Give only a number in reply. It should be how many lines in the records contain the string "implementation".

START RECORDS PROVIDED

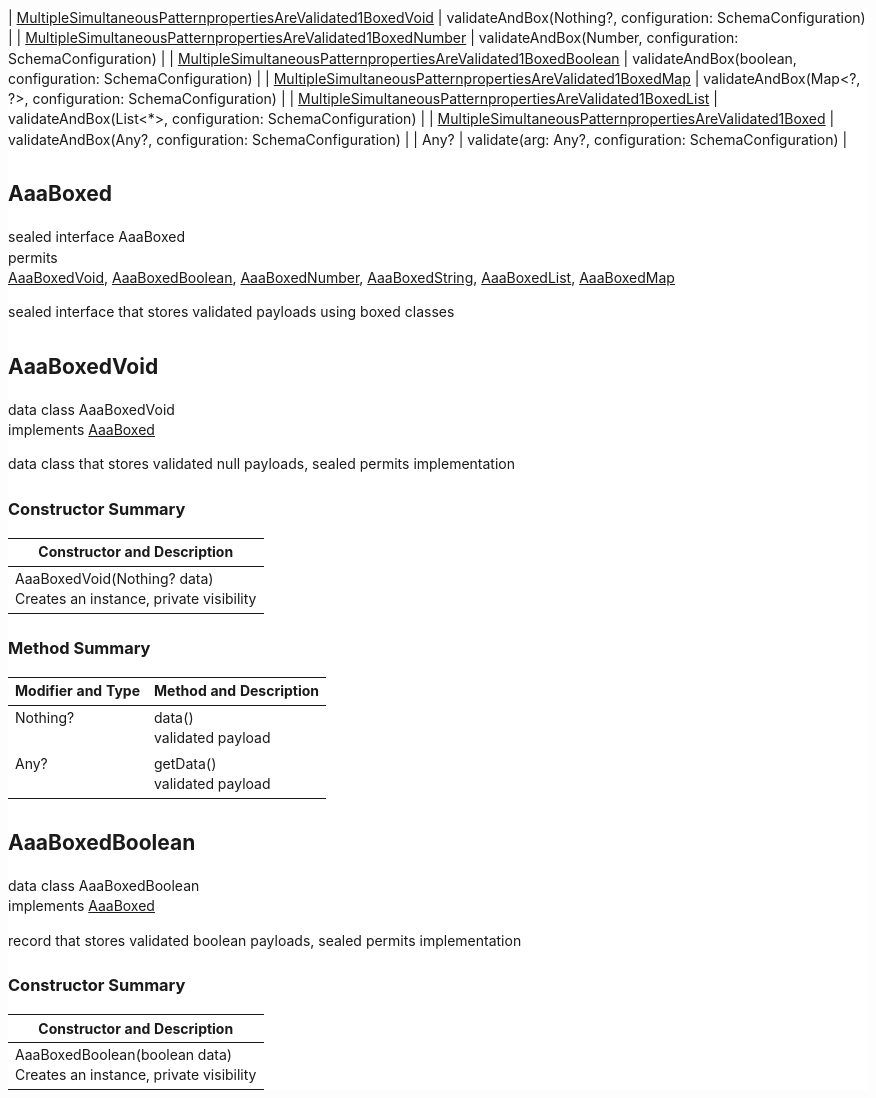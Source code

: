 | [MultipleSimultaneousPatternpropertiesAreValidated1BoxedVoid](#multiplesimultaneouspatternpropertiesarevalidated1boxedvoid) | validateAndBox(Nothing?, configuration: SchemaConfiguration) |
| [MultipleSimultaneousPatternpropertiesAreValidated1BoxedNumber](#multiplesimultaneouspatternpropertiesarevalidated1boxednumber) | validateAndBox(Number, configuration: SchemaConfiguration) |
| [MultipleSimultaneousPatternpropertiesAreValidated1BoxedBoolean](#multiplesimultaneouspatternpropertiesarevalidated1boxedboolean) | validateAndBox(boolean, configuration: SchemaConfiguration) |
| [MultipleSimultaneousPatternpropertiesAreValidated1BoxedMap](#multiplesimultaneouspatternpropertiesarevalidated1boxedmap) | validateAndBox(Map&lt;?, ?&gt;, configuration: SchemaConfiguration) |
| [MultipleSimultaneousPatternpropertiesAreValidated1BoxedList](#multiplesimultaneouspatternpropertiesarevalidated1boxedlist) | validateAndBox(List<*>, configuration: SchemaConfiguration) |
| [MultipleSimultaneousPatternpropertiesAreValidated1Boxed](#multiplesimultaneouspatternpropertiesarevalidated1boxed) | validateAndBox(Any?, configuration: SchemaConfiguration) |
| Any? | validate(arg: Any?, configuration: SchemaConfiguration) |

## AaaBoxed
sealed interface AaaBoxed<br>
permits<br>
[AaaBoxedVoid](#aaaboxedvoid),
[AaaBoxedBoolean](#aaaboxedboolean),
[AaaBoxedNumber](#aaaboxednumber),
[AaaBoxedString](#aaaboxedstring),
[AaaBoxedList](#aaaboxedlist),
[AaaBoxedMap](#aaaboxedmap)

sealed interface that stores validated payloads using boxed classes

## AaaBoxedVoid
data class AaaBoxedVoid<br>
implements [AaaBoxed](#aaaboxed)

data class that stores validated null payloads, sealed permits implementation

### Constructor Summary
| Constructor and Description |
| --------------------------- |
| AaaBoxedVoid(Nothing? data)<br>Creates an instance, private visibility |

### Method Summary
| Modifier and Type | Method and Description |
| ----------------- | ---------------------- |
| Nothing? | data()<br>validated payload |
| Any? | getData()<br>validated payload |

## AaaBoxedBoolean
data class AaaBoxedBoolean<br>
implements [AaaBoxed](#aaaboxed)

record that stores validated boolean payloads, sealed permits implementation

### Constructor Summary
| Constructor and Description |
| --------------------------- |
| AaaBoxedBoolean(boolean data)<br>Creates an instance, private visibility |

END RECORDS PROVIDED

--- RESULT BELOW ---
2